Gail practiced NVC for several years before she graduated from Bay NVC’s intensive year-long leadership program in 2006, after which she launched her own practice and established NVC Boston. Through her practice of NVC, she has developed a stronger relationship with herself and a deeper understanding of her own emotions and needs. She has also fostered strong communication-based interpersonal relationships, including those with her daughter and partner.
As a teacher, Gail is known for her compassion, practice, and care.
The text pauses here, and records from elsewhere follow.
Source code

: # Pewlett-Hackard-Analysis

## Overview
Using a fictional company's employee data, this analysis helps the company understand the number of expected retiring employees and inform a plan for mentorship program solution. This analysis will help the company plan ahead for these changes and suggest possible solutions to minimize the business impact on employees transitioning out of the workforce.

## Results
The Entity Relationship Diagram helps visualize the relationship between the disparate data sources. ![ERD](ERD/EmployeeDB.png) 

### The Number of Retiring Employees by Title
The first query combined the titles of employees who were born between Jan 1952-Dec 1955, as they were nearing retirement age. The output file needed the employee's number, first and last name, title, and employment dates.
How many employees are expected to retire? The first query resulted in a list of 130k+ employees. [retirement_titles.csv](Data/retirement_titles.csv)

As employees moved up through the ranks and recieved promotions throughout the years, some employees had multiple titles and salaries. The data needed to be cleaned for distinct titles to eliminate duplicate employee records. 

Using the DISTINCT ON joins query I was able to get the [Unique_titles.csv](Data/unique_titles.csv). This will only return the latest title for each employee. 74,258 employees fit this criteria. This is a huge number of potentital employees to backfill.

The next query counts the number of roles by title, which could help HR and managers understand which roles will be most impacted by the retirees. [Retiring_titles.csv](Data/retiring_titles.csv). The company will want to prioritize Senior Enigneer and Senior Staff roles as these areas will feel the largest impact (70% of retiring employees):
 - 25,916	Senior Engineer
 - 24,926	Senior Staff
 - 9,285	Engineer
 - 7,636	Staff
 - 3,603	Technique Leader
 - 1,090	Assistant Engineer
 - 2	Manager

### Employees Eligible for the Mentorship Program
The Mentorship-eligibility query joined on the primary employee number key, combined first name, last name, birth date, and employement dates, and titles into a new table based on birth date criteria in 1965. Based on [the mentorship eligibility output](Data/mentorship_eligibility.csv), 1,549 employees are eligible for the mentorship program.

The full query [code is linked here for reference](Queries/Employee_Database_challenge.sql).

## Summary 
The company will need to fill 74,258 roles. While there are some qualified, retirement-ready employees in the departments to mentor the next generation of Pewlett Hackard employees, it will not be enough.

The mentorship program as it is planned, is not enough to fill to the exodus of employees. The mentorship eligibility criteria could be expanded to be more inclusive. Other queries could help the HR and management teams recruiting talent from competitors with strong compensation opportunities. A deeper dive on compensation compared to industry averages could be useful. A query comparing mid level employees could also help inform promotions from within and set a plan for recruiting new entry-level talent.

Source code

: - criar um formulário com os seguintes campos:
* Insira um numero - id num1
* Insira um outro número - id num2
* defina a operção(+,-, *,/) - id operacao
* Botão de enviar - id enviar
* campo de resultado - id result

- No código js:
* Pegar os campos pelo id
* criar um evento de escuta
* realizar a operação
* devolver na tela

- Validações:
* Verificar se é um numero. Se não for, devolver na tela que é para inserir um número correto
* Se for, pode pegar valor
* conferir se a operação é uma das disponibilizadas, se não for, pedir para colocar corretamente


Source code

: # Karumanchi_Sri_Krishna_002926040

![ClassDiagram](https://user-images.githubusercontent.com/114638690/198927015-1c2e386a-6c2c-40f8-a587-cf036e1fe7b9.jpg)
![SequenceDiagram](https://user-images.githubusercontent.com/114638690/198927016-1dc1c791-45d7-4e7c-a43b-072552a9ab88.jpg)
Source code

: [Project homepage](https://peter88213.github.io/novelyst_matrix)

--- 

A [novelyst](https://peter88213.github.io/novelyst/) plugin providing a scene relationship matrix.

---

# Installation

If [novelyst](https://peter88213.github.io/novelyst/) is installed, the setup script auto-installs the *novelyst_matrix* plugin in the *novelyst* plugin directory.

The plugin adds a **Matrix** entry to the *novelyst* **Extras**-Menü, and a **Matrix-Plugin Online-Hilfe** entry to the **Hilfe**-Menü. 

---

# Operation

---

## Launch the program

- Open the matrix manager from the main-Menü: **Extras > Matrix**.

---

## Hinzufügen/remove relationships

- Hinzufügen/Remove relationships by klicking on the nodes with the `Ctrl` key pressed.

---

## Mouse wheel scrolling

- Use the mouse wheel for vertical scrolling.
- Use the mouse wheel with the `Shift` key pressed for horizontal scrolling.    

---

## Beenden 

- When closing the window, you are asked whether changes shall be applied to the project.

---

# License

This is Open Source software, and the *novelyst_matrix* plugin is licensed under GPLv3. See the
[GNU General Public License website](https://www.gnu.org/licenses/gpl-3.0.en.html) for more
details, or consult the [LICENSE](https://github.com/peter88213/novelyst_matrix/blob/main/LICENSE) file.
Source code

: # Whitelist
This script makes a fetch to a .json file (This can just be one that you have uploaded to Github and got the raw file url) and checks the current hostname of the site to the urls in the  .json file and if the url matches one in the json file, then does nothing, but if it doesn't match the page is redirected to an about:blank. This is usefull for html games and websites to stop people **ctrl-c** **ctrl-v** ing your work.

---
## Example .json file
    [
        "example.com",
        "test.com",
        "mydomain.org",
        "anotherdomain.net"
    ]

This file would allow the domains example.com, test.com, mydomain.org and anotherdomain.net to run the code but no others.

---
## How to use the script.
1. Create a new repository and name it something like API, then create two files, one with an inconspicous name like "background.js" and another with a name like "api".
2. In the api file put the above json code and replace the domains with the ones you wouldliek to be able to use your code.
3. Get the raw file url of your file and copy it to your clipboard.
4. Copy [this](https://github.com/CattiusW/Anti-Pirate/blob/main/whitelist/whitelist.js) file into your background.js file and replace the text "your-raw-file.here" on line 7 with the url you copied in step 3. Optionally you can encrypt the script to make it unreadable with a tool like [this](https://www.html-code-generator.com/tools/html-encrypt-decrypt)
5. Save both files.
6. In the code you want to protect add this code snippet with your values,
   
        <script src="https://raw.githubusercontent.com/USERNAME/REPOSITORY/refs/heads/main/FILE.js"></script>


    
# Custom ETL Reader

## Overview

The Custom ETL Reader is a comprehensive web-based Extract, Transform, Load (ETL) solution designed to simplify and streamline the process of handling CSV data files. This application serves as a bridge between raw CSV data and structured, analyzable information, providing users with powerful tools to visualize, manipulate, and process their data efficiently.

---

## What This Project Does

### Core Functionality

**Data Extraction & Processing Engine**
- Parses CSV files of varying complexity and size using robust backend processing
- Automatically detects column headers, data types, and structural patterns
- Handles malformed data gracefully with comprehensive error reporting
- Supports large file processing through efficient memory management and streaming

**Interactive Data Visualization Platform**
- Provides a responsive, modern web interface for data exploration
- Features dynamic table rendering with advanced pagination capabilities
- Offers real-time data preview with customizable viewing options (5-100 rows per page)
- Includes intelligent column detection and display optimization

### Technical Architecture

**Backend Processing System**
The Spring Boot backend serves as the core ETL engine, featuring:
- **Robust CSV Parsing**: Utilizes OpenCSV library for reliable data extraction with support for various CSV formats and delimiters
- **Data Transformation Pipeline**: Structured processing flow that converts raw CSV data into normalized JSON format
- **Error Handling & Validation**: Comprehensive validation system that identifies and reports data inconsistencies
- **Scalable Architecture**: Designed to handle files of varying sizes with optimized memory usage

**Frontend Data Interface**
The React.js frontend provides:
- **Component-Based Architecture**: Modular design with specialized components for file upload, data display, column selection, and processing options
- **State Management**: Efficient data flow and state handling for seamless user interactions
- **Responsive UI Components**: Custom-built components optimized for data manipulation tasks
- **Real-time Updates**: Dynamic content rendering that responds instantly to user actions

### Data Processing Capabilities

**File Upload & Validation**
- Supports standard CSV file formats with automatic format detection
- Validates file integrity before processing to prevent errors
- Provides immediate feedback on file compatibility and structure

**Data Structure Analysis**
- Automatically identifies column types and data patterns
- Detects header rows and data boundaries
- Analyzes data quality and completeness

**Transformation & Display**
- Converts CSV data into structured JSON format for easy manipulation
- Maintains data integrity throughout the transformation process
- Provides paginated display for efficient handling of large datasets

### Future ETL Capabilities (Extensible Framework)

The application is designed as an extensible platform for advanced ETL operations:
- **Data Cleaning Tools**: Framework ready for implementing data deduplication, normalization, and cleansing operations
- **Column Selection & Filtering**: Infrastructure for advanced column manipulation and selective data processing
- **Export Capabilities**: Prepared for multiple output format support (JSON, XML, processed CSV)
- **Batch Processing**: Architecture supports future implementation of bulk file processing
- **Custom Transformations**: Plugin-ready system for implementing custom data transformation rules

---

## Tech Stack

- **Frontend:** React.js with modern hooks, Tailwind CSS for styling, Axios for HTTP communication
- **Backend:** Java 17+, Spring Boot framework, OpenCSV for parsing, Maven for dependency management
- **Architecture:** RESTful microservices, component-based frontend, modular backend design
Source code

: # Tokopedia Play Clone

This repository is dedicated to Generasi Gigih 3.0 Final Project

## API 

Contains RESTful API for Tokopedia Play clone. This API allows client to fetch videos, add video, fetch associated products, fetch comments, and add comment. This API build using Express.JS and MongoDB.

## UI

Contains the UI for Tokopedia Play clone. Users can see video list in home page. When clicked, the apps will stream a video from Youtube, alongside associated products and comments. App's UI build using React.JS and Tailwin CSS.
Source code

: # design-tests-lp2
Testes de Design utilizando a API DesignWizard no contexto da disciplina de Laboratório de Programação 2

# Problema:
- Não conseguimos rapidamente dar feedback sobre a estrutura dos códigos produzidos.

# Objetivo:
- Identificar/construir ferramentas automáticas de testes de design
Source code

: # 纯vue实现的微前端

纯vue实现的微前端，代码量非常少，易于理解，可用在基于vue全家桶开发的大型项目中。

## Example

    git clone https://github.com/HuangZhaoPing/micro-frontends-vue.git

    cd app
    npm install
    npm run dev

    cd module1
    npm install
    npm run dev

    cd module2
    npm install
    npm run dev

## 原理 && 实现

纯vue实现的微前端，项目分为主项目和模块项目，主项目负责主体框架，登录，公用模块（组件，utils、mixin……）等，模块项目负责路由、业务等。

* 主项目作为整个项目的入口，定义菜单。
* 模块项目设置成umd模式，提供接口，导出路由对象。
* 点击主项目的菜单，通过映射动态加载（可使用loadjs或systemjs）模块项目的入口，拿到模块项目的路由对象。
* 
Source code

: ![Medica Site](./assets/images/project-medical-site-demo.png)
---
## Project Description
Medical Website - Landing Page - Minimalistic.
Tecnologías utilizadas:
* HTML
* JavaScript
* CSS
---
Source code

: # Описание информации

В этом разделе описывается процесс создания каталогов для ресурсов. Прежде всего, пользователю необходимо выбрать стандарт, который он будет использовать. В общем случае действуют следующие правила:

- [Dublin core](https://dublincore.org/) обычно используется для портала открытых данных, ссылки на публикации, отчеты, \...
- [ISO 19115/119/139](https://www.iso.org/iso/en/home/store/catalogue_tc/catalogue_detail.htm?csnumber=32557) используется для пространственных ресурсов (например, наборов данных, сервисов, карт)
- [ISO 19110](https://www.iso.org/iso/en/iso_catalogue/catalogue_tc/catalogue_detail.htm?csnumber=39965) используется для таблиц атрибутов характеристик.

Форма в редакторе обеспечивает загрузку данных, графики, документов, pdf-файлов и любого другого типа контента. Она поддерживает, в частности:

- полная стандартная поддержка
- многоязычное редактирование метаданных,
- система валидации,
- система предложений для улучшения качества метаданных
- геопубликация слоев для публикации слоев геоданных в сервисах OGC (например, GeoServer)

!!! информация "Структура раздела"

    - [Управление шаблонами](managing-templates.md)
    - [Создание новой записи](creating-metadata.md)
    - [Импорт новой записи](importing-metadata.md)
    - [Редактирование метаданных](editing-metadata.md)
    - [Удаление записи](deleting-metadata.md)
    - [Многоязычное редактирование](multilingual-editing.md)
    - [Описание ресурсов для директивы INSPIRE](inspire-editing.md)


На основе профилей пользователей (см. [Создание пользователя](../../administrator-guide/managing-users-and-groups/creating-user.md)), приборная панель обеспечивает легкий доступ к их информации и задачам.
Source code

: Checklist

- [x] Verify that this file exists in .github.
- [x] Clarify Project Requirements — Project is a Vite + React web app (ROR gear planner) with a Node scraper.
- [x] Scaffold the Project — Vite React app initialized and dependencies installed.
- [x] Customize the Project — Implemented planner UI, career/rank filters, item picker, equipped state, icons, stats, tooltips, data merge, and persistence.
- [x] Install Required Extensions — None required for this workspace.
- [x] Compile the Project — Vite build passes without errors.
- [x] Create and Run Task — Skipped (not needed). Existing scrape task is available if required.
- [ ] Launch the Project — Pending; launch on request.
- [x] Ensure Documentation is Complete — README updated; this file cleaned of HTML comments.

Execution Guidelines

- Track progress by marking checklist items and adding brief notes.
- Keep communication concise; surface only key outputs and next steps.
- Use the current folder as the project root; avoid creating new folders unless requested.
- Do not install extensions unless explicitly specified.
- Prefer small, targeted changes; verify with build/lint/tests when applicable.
Her strong commitment to the transformative power of NVC and her own story of how it has brought authenticity, clarity, and compassion into all her relationships inspires both clients and students. One fellow teacher says, “Her commitment and integrity in living the process in her own life have met the needs for connection, peace, love, and support for so many of us.”
To contact Gail, email her at gcarroll@nvcboston.org or call her at 617-840-4898.

Amanda Price
Amanda is an NVC Certified Trainer with the Center for Nonviolent Communication (CNVC). Her first exposure to NVC marked the beginning of a new way of being and doing in the world that instantly resonated – unlocking a door to a future paved with compassion, authenticity, and promise. She found NVC liberating, healing, and deeply aligned to what she’d been yearning for, having spent the better part of her childhood and adolescence navigating a fractured family system.
With a professional background in conflict mediation and organizational development, Amanda saw the opportunity NVC offers individuals, teams and organizations stymied by habits that inhibit true flourishing. Personally, her continued NVC learning and practice journey has enriched relationships with those closest to her, and most significantly, with herself.
Today Amanda enjoys wearing many hats as an independent trainer, facilitator, coach and consultant in the fields of communication and conflict skills. Her clients span the professional, public and personal spheres, where she finds inspiration engaging with others in exploring the significance and value of human connection and effective communication.
Notes a fellow NVC practitioner who invited Amanda to bring communication coaching and facilitated mediation to his workplace, “Amanda supported our staff with having difficult internal conversations. Her approach and care allowed participants to bring their best version to the table as their needs for understanding and safety were being met.”
Amana delights in supporting the discovery of what’s alive and most important for people - facilitating their engagement and communication with purpose, courage, honesty and empathy. She’s passionate about catalyzing new ways of connecting and communicating that enrich relationships in all realms of life.
You may reach Amanda via email at amanda@peaceintranslation.com or by phone at +1 (978) 761-1207. You may also visit her website, www.peaceintranslation.com.

Amber Carroll, LCSW
Amber Carroll, LCSW is a community-focused social worker, dedicated to working with others in the dismantling of systems of oppression while caring for one another and ourselves. In their work as a coach, trainer, and therapist, Amber pulls in threads from NVC, person-centered social work, and clinical psychology. Amber’s living experience as a queer person and a survivor of mental illness informs their approach to work with the self and others.